Sure, there were discussions with numerous schools as he pondered where to further his career. Ultimately, though, Bjork’s decision was an easy one.
He was headed to South Bend, Ind., and the University of Notre Dame – where it would be a family affair.
Bjork’s father, Kirt, was an All-American hockey player for the Fighting Irish in 1983, and his mother, Patricia, graduated from ND in 1982. Bjork’s two older sisters also graduated from Notre Dame, Brinya in 2012 and Keali in 2015. And his cousin, Ottawa Senators forward Erik Condra, was a standout for the Irish from 2005-09.
“Obviously I’ve been a Notre Dame fan my whole life and kind of been brainwashed to be a Notre Dame fan,” said Bjork, a 2014 fifth-round pick of the Bruins, who is now a sophomore forward for the NCAA Tournament-bound Fighting Irish.
“I just have always wanted to go here. It’s been a dream of mine since I was younger. It’s really an honor to be able to go to school here, especially with all my family and everyone who’s gone here before me. It makes it a lot more special.”
Because of his family’s long history with the institution, Bjork knew for years the value of a Notre Dame education, which is why he chose the college route as opposed to playing in juniors as so many young players now elect to do.
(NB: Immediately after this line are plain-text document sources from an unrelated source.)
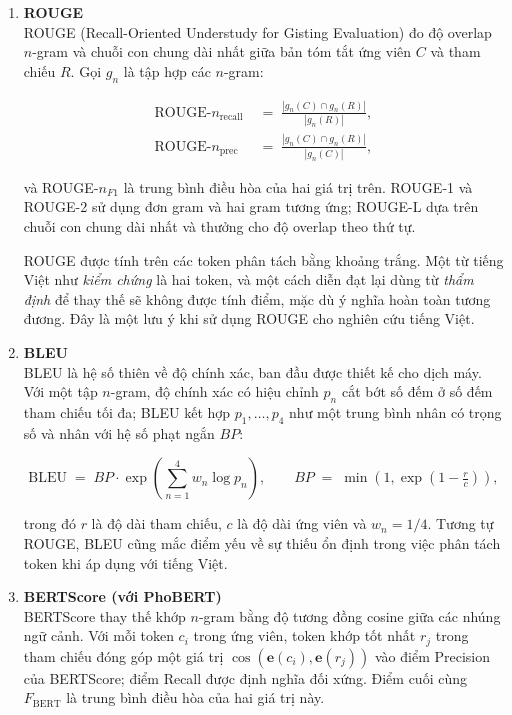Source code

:\begin{enumerate}[label=(\alph*), leftmargin=*]

    \item \textbf{ROUGE} \\
    ROUGE \cite{Lin2004} (Recall-Oriented Understudy for Gisting Evaluation) đo độ overlap $n$-gram và chuỗi con chung dài nhất giữa bản tóm tắt ứng viên $C$ và tham chiếu $R$. Gọi $g_n$ là tập hợp các $n$-gram:
    
    \begin{align*}
\text{ROUGE-}n_{\text{recall}} \;&=\; \frac{|g_n(C) \cap g_n(R)|}{|g_n(R)|}, \\
\text{ROUGE-}n_{\text{prec}} \;&=\; \frac{|g_n(C) \cap g_n(R)|}{|g_n(C)|},
\end{align*}
    
    \noindent và ROUGE-$n_{F1}$ là trung bình điều hòa của hai giá trị trên. ROUGE-1 và ROUGE-2 sử dụng đơn gram và hai gram tương ứng; ROUGE-L dựa trên chuỗi con chung dài nhất và thưởng cho độ overlap theo thứ tự.
    
    ROUGE được tính trên các token phân tách bằng khoảng trắng. Một từ tiếng Việt như \textit{kiểm chứng} là hai token, và một cách diễn đạt lại dùng từ \textit{thẩm định} để thay thế sẽ không được tính điểm, mặc dù ý nghĩa hoàn toàn tương đương. Đây là một lưu ý khi sử dụng ROUGE cho nghiên cứu tiếng Việt.

    \item \textbf{BLEU} \\
    BLEU \cite{papineni2002bleu} là hệ số thiên về độ chính xác, ban đầu được thiết kế cho dịch máy. Với một tập $n$-gram, độ chính xác có hiệu chỉnh $p_n$ cắt bớt số đếm ở số đếm tham chiếu tối đa; BLEU kết hợp $p_1, \ldots, p_4$ như một trung bình nhân có trọng số và nhân với hệ số phạt ngắn $BP$:
    
    $$\text{BLEU} \;=\; BP \cdot \exp\!\left(\sum_{n=1}^{4} w_n \log p_n \right),
    \qquad
    BP \;=\; \min\!\left(1, \exp\!\left(1 - \tfrac{r}{c}\right)\right),$$
    
    \noindent trong đó $r$ là độ dài tham chiếu, $c$ là độ dài ứng viên và $w_n = 1/4$. Tương tự ROUGE, BLEU cũng mắc điểm yếu về sự thiếu ổn định trong việc phân tách token khi áp dụng với tiếng Việt.

    \item \textbf{BERTScore (với PhoBERT)} \\
    BERTScore \cite{Zhang2020} thay thế khớp $n$-gram bằng độ tương đồng cosine giữa các nhúng ngữ cảnh. Với mỗi token $c_i$ trong ứng viên, token khớp tốt nhất $r_j$ trong tham chiếu đóng góp một giá trị $\cos(\mathbf{e}(c_i), \mathbf{e}(r_j))$ vào điểm Precision của BERTScore; điểm Recall được định nghĩa đối xứng. Điểm cuối cùng $F_{\text{BERT}}$ là trung bình điều hòa của hai giá trị này.
    

\end{enumerate}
“[My parents] obviously value education and that was one of the things they instilled in me ever since I was young: school comes first. My mom always says, ‘No matter what happens, no one can take away your education,’” said Bjork, who is enrolled in the Mendoza College of Business.
“[Condra] encouraged me as well to get my education and go to a school like Notre Dame that offers a great education and will give you a really good degree, but also has a great hockey program. They played a big part in my decision in going the college route.”
To this point, Bjork is not regretting his choice. The 19-year-old has been thriving both on and off the ice, developing his hockey skills, while also maturing as an individual.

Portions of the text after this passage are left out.